### About this task
Keeping every word the same, give again only the lines from the one with "[Conventions for Function" through the end of the data, both included, and leave every picture out.

(Source texts of formatted documents)
•••
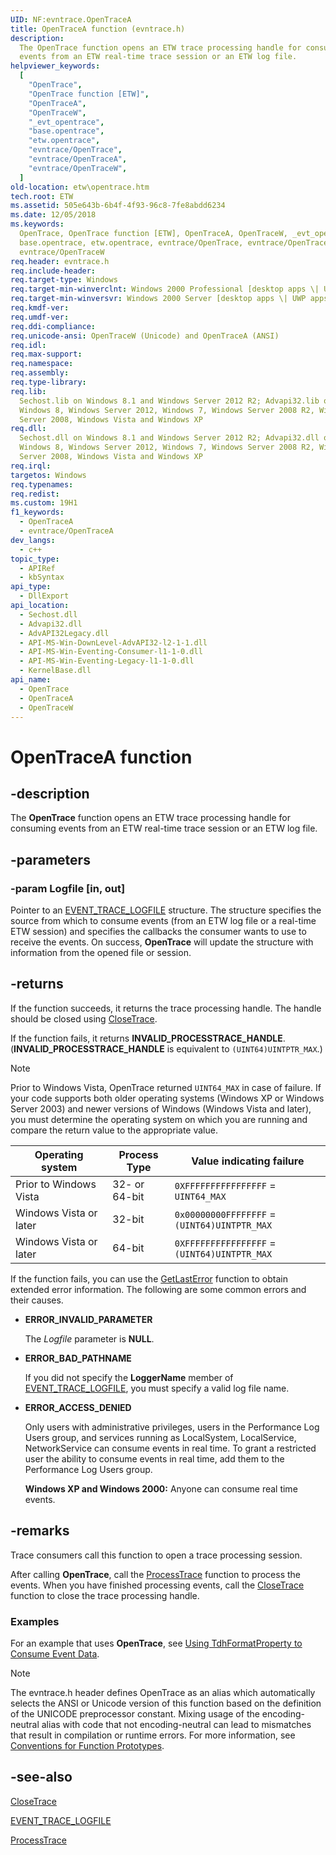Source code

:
 ```yaml
---
UID: NF:evntrace.OpenTraceA
title: OpenTraceA function (evntrace.h)
description:
  The OpenTrace function opens an ETW trace processing handle for consuming
  events from an ETW real-time trace session or an ETW log file.
helpviewer_keywords:
  [
    "OpenTrace",
    "OpenTrace function [ETW]",
    "OpenTraceA",
    "OpenTraceW",
    "_evt_opentrace",
    "base.opentrace",
    "etw.opentrace",
    "evntrace/OpenTrace",
    "evntrace/OpenTraceA",
    "evntrace/OpenTraceW",
  ]
old-location: etw\opentrace.htm
tech.root: ETW
ms.assetid: 505e643b-6b4f-4f93-96c8-7fe8abdd6234
ms.date: 12/05/2018
ms.keywords:
  OpenTrace, OpenTrace function [ETW], OpenTraceA, OpenTraceW, _evt_opentrace,
  base.opentrace, etw.opentrace, evntrace/OpenTrace, evntrace/OpenTraceA,
  evntrace/OpenTraceW
req.header: evntrace.h
req.include-header:
req.target-type: Windows
req.target-min-winverclnt: Windows 2000 Professional [desktop apps \| UWP apps]
req.target-min-winversvr: Windows 2000 Server [desktop apps \| UWP apps]
req.kmdf-ver:
req.umdf-ver:
req.ddi-compliance:
req.unicode-ansi: OpenTraceW (Unicode) and OpenTraceA (ANSI)
req.idl:
req.max-support:
req.namespace:
req.assembly:
req.type-library:
req.lib:
  Sechost.lib on Windows 8.1 and Windows Server 2012 R2; Advapi32.lib on
  Windows 8, Windows Server 2012, Windows 7, Windows Server 2008 R2, Windows
  Server 2008, Windows Vista and Windows XP
req.dll:
  Sechost.dll on Windows 8.1 and Windows Server 2012 R2; Advapi32.dll on
  Windows 8, Windows Server 2012, Windows 7, Windows Server 2008 R2, Windows
  Server 2008, Windows Vista and Windows XP
req.irql:
targetos: Windows
req.typenames:
req.redist:
ms.custom: 19H1
f1_keywords:
  - OpenTraceA
  - evntrace/OpenTraceA
dev_langs:
  - c++
topic_type:
  - APIRef
  - kbSyntax
api_type:
  - DllExport
api_location:
  - Sechost.dll
  - Advapi32.dll
  - AdvAPI32Legacy.dll
  - API-MS-Win-DownLevel-AdvAPI32-l2-1-1.dll
  - API-MS-Win-Eventing-Consumer-l1-1-0.dll
  - API-MS-Win-Eventing-Legacy-l1-1-0.dll
  - KernelBase.dll
api_name:
  - OpenTrace
  - OpenTraceA
  - OpenTraceW
---
```


# OpenTraceA function

## -description

The **OpenTrace** function opens an ETW trace processing handle for consuming
events from an ETW real-time trace session or an ETW log file.

## -parameters

### -param Logfile [in, out]

Pointer to an
[EVENT_TRACE_LOGFILE](/windows/win32/api/evntrace/ns-evntrace-event_trace_logfilea)
structure. The structure specifies the source from which to consume events (from
an ETW log file or a real-time ETW session) and specifies the callbacks the
consumer wants to use to receive the events. On success, **OpenTrace** will
update the structure with information from the opened file or session.

## -returns

If the function succeeds, it returns the trace processing handle. The handle
should be closed using
[CloseTrace](/windows/win32/api/evntrace/nf-evntrace-closetrace).

If the function fails, it returns **INVALID_PROCESSTRACE_HANDLE**.
(**INVALID_PROCESSTRACE_HANDLE** is equivalent to `(UINT64)UINTPTR_MAX`.)

> [!Note]
> Prior to Windows Vista, OpenTrace returned `UINT64_MAX` in case of
> failure. If your code supports both older operating systems (Windows XP or
> Windows Server 2003) and newer versions of Windows (Windows Vista and later),
> you must determine the operating system on which you are running and compare
> the return value to the appropriate value.

| Operating system       | Process Type  | Value indicating failure                     |
| ---------------------- | ------------- | -------------------------------------------- |
| Prior to Windows Vista | 32- or 64-bit | `0XFFFFFFFFFFFFFFFF` = `UINT64_MAX`          |
| Windows Vista or later | 32-bit        | `0x00000000FFFFFFFF` = `(UINT64)UINTPTR_MAX` |
| Windows Vista or later | 64-bit        | `0XFFFFFFFFFFFFFFFF` = `(UINT64)UINTPTR_MAX` |

If the function fails, you can use the
[GetLastError](/windows/win32/api/errhandlingapi/nf-errhandlingapi-getlasterror)
function to obtain extended error information. The following are some common
errors and their causes.

- **ERROR_INVALID_PARAMETER**

  The _Logfile_ parameter is **NULL**.

- **ERROR_BAD_PATHNAME**

  If you did not specify the **LoggerName** member of
  [EVENT_TRACE_LOGFILE](/windows/win32/api/evntrace/ns-evntrace-event_trace_logfilea),
  you must specify a valid log file name.

- **ERROR_ACCESS_DENIED**

  Only users with administrative privileges, users in the Performance Log Users
  group, and services running as LocalSystem, LocalService, NetworkService can
  consume events in real time. To grant a restricted user the ability to consume
  events in real time, add them to the Performance Log Users group.

  **Windows XP and Windows 2000:** Anyone can consume real time events.

## -remarks

Trace consumers call this function to open a trace processing session.

After calling **OpenTrace**, call the
[ProcessTrace](/windows/win32/api/evntrace/nf-evntrace-processtrace) function to
process the events. When you have finished processing events, call the
[CloseTrace](/windows/win32/api/evntrace/nf-evntrace-closetrace) function to
close the trace processing handle.

### Examples

For an example that uses **OpenTrace**, see
[Using TdhFormatProperty to Consume Event Data](/windows/win32/etw/using-tdhformatproperty-to-consume-event-data).

> [!NOTE]
> The evntrace.h header defines OpenTrace as an alias which
> automatically selects the ANSI or Unicode version of this function based on
> the definition of the UNICODE preprocessor constant. Mixing usage of the
> encoding-neutral alias with code that not encoding-neutral can lead to
> mismatches that result in compilation or runtime errors. For more information,
> see
> [Conventions for Function Prototypes](/windows/win32/intl/conventions-for-function-prototypes).

## -see-also

[CloseTrace](/windows/win32/api/evntrace/nf-evntrace-closetrace)

[EVENT_TRACE_LOGFILE](/windows/win32/api/evntrace/ns-evntrace-event_trace_logfilea)

[ProcessTrace](/windows/win32/api/evntrace/nf-evntrace-processtrace)
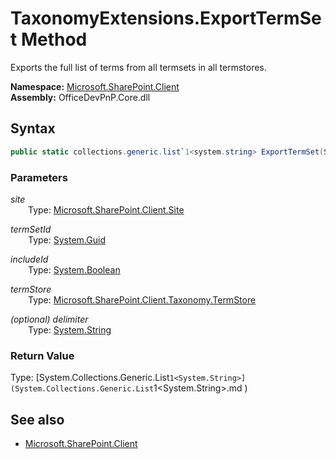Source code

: # TaxonomyExtensions.ExportTermSet Method  
Exports the full list of terms from all termsets in all termstores.  

**Namespace:** [Microsoft.SharePoint.Client](Microsoft.SharePoint.Client.md)  
**Assembly:** OfficeDevPnP.Core.dll  
## Syntax
```C#
public static collections.generic.list`1<system.string> ExportTermSet(Site site,Guid termSetId,Boolean includeId,TermStore termStore,String delimiter)
```
### Parameters
*site*  
&emsp;&emsp;Type: [Microsoft.SharePoint.Client.Site](Microsoft.SharePoint.Client.Site.md) 
&emsp;&emsp;  
  
*termSetId*  
&emsp;&emsp;Type: [System.Guid](System.Guid.md) 
&emsp;&emsp;  
  
*includeId*  
&emsp;&emsp;Type: [System.Boolean](System.Boolean.md) 
&emsp;&emsp;  
  
*termStore*  
&emsp;&emsp;Type: [Microsoft.SharePoint.Client.Taxonomy.TermStore](Microsoft.SharePoint.Client.Taxonomy.TermStore.md) 
&emsp;&emsp;  
  
*(optional) delimiter*  
&emsp;&emsp;Type: [System.String](System.String.md) 
&emsp;&emsp;  
  
### Return Value
Type: [System.Collections.Generic.List`1<System.String>](System.Collections.Generic.List`1<System.String>.md 
)

## See also
- [Microsoft.SharePoint.Client](Microsoft.SharePoint.Client.md)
•••
### Result for this exercise
> [Conventions for Function Prototypes](/windows/win32/intl/conventions-for-function-prototypes).

## -see-also

[CloseTrace](/windows/win32/api/evntrace/nf-evntrace-closetrace)

[EVENT_TRACE_LOGFILE](/windows/win32/api/evntrace/ns-evntrace-event_trace_logfilea)

[ProcessTrace](/windows/win32/api/evntrace/nf-evntrace-processtrace)
Source code

: # TaxonomyExtensions.ExportTermSet Method  
Exports the full list of terms from all termsets in all termstores.  

**Namespace:** [Microsoft.SharePoint.Client](Microsoft.SharePoint.Client.md)  
**Assembly:** OfficeDevPnP.Core.dll  
## Syntax
```C#
public static collections.generic.list`1<system.string> ExportTermSet(Site site,Guid termSetId,Boolean includeId,TermStore termStore,String delimiter)
```
### Parameters
*site*  
&emsp;&emsp;Type: [Microsoft.SharePoint.Client.Site](Microsoft.SharePoint.Client.Site.md) 
&emsp;&emsp;  
  
*termSetId*  
&emsp;&emsp;Type: [System.Guid](System.Guid.md) 
&emsp;&emsp;  
  
*includeId*  
&emsp;&emsp;Type: [System.Boolean](System.Boolean.md) 
&emsp;&emsp;  
  
*termStore*  
&emsp;&emsp;Type: [Microsoft.SharePoint.Client.Taxonomy.TermStore](Microsoft.SharePoint.Client.Taxonomy.TermStore.md) 
&emsp;&emsp;  
  
*(optional) delimiter*  
&emsp;&emsp;Type: [System.String](System.String.md) 
&emsp;&emsp;  
  
### Return Value
Type: [System.Collections.Generic.List`1<System.String>](System.Collections.Generic.List`1<System.String>.md 
)

## See also
- [Microsoft.SharePoint.Client](Microsoft.SharePoint.Client.md)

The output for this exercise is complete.